• YOUR ASSIGNMENT:
How many lines in the entries below contain the word "issue"? Answer with the number and nothing else.

• EXTRACTED RECORDS:
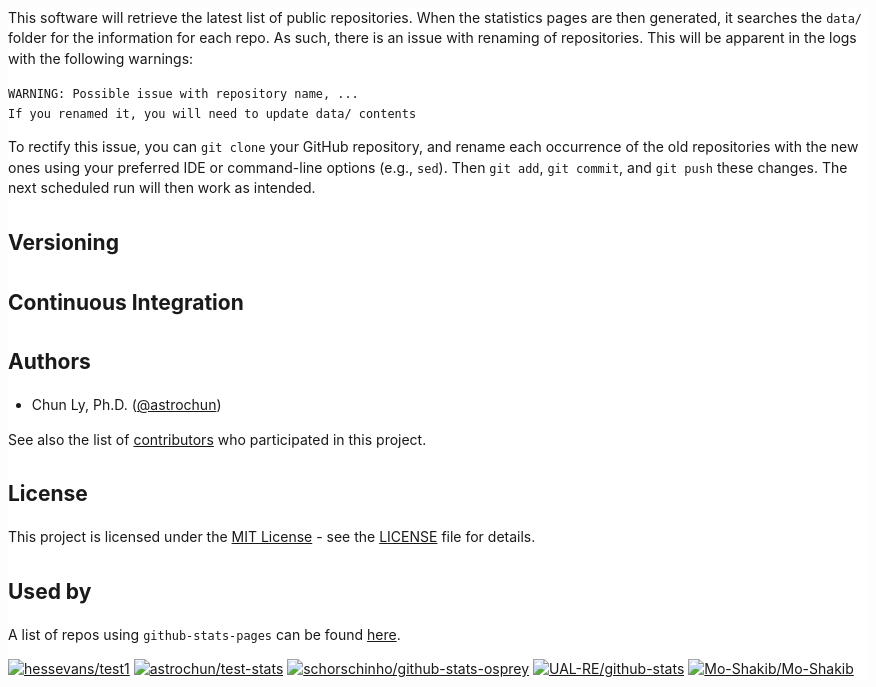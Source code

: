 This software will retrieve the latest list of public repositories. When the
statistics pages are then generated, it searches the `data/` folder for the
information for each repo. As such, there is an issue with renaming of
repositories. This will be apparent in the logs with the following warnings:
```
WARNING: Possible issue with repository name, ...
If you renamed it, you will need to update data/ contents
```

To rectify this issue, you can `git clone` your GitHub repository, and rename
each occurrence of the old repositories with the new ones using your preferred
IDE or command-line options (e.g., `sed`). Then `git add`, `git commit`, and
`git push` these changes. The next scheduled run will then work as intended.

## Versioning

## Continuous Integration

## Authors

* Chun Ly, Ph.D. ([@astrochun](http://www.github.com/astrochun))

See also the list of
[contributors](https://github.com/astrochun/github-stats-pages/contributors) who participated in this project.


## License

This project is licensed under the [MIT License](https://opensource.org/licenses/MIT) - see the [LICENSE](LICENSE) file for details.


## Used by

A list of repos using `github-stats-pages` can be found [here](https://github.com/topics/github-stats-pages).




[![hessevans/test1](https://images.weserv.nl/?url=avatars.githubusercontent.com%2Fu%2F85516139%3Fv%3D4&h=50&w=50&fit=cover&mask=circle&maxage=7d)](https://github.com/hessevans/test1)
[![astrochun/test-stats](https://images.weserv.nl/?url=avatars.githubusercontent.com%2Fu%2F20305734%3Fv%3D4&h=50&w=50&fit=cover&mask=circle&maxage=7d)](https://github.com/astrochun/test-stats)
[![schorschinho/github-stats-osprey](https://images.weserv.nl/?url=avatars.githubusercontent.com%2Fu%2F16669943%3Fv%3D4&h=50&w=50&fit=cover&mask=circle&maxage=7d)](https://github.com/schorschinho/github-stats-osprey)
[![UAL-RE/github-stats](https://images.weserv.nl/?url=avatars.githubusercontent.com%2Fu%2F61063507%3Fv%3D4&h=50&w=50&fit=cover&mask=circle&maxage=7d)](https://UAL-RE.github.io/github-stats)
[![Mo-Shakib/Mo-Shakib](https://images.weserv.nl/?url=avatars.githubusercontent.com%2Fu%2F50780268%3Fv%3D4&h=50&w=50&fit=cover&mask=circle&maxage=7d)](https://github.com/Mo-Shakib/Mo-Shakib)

• REPLY:
3